NEW YORK — John Shanley, the footwear industry’s go-to analyst, died at home on Feb. 15 after a four-year fight with bladder cancer. He was 65.
Shanley, a senior equity analyst at Susquehanna Financial Group, developed a reputation for fair and insightful coverage of the business after years of experience in the footwear and retail sectors.
“John always had a special feeling for the shoe industry,” Steven Nichols, chairman and CEO of K-Swiss, told Footwear News. “He fully understood our industry, and he was 100 percent fair and impartial.”
At Susquehanna, Shanley covered some of the biggest companies in the business, including Foot Locker, Collective Brands, Brown Shoe, K-Swiss and Genesco. Before joining the firm in 2004, Shanley served as managing director and senior analyst at Wells Fargo Securities LLC and as managing director at JW Genesis Capital Markets.
Before that, he had been director of research and strategic planning at Woolworth Corp. (now Foot Locker) and held a similar position at Allied Stores Corp. (now Macy’s Inc.). He was remembered by fellow analyst Christopher Svezia as a consummate professional.
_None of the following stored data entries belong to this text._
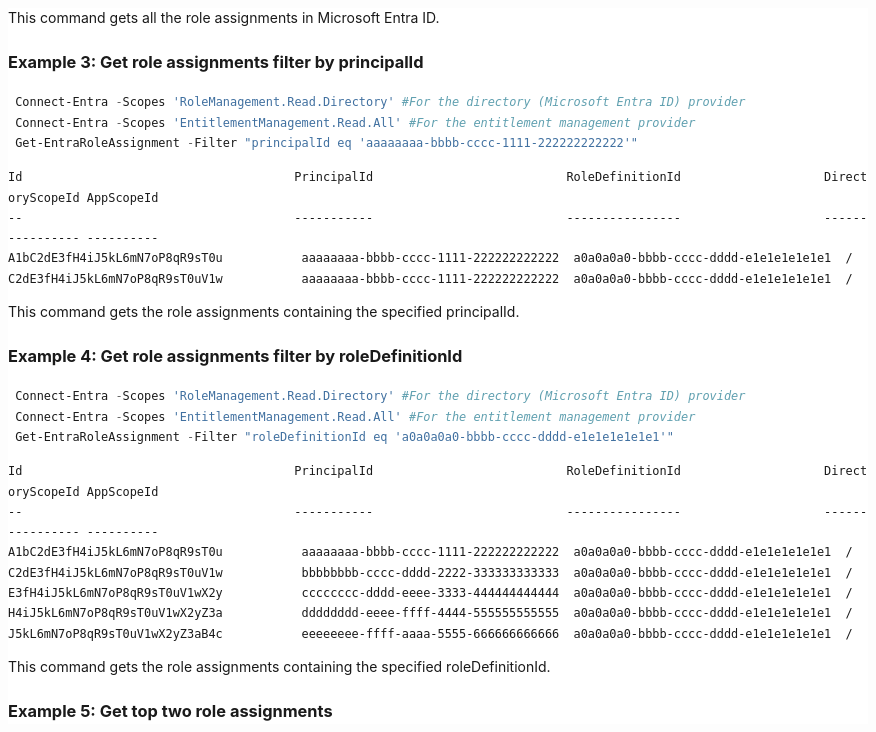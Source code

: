 This command gets all the role assignments in Microsoft Entra ID.  

### Example 3: Get role assignments filter by principalId

```powershell
 Connect-Entra -Scopes 'RoleManagement.Read.Directory' #For the directory (Microsoft Entra ID) provider
 Connect-Entra -Scopes 'EntitlementManagement.Read.All' #For the entitlement management provider
 Get-EntraRoleAssignment -Filter "principalId eq 'aaaaaaaa-bbbb-cccc-1111-222222222222'"
```

```Output
Id                                      PrincipalId                           RoleDefinitionId                    DirectoryScopeId AppScopeId
--                                      -----------                           ----------------                    ---------------- ----------
A1bC2dE3fH4iJ5kL6mN7oP8qR9sT0u           aaaaaaaa-bbbb-cccc-1111-222222222222  a0a0a0a0-bbbb-cccc-dddd-e1e1e1e1e1e1  /                
C2dE3fH4iJ5kL6mN7oP8qR9sT0uV1w           aaaaaaaa-bbbb-cccc-1111-222222222222  a0a0a0a0-bbbb-cccc-dddd-e1e1e1e1e1e1  /        
```

This command gets the role assignments containing the specified principalId.  

### Example 4: Get role assignments filter by roleDefinitionId

```powershell
 Connect-Entra -Scopes 'RoleManagement.Read.Directory' #For the directory (Microsoft Entra ID) provider
 Connect-Entra -Scopes 'EntitlementManagement.Read.All' #For the entitlement management provider
 Get-EntraRoleAssignment -Filter "roleDefinitionId eq 'a0a0a0a0-bbbb-cccc-dddd-e1e1e1e1e1e1'"
```

```Output
Id                                      PrincipalId                           RoleDefinitionId                    DirectoryScopeId AppScopeId
--                                      -----------                           ----------------                    ---------------- ----------
A1bC2dE3fH4iJ5kL6mN7oP8qR9sT0u           aaaaaaaa-bbbb-cccc-1111-222222222222  a0a0a0a0-bbbb-cccc-dddd-e1e1e1e1e1e1  /                
C2dE3fH4iJ5kL6mN7oP8qR9sT0uV1w           bbbbbbbb-cccc-dddd-2222-333333333333  a0a0a0a0-bbbb-cccc-dddd-e1e1e1e1e1e1  /                
E3fH4iJ5kL6mN7oP8qR9sT0uV1wX2y           cccccccc-dddd-eeee-3333-444444444444  a0a0a0a0-bbbb-cccc-dddd-e1e1e1e1e1e1  /                
H4iJ5kL6mN7oP8qR9sT0uV1wX2yZ3a           dddddddd-eeee-ffff-4444-555555555555  a0a0a0a0-bbbb-cccc-dddd-e1e1e1e1e1e1  /                
J5kL6mN7oP8qR9sT0uV1wX2yZ3aB4c           eeeeeeee-ffff-aaaa-5555-666666666666  a0a0a0a0-bbbb-cccc-dddd-e1e1e1e1e1e1  /            
```

This command gets the role assignments containing the specified roleDefinitionId.  

### Example 5: Get top two role assignments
“He had a strong attention to detail, dedication and knowledge,” Svezia said. “He was definitely a leader in his thought process, and I think people knew that.”
FN recognized Shanley’s industry significance in both 2007 and 2008 on the magazine’s annual Power 100 list of the most influential people in the footwear business.
“John was a true professional in his field,” said Matt Serra, president, CEO and chairman of Foot Locker Inc. “His extensive work experience in the retail industry often gave him a competitive edge, allowing him to better understand and evaluate the business strategies developed and implemented by the companies he covered.”
“John truly became personally involved not only with the companies he represented but more importantly with the people who managed them,” added Joe Wood, president of Brown Shoe Retail. “I always looked forward to the time we spent together and respected the knowledge he brought from the industry he was so passionate about. I, along with so many others, will miss him dearly.”
Matt Rubel, CEO of Collective Brands Inc., who worked with Shanley over the past decade, said, “John was an independent thinker who had a tremendous grasp of the people and key drivers in our industry. His knowledge on the operations and financial sides gave him unique insights that are hard to replicate. He had a unique view on things, and he’ll be missed, as he was a positive catalyst in our industry.”
“He was a credit to his profession and a pleasure to know,” added Hal Pennington, chairman of Genesco. “There was never anyone who worked harder to understand the companies he worked with, and through this work ethic, he earned the respect of the industry. John will be missed by our industry and by each of us individually.”
Shanley is survived by his wife, Patricia; two sons; three grandchildren; and two sisters.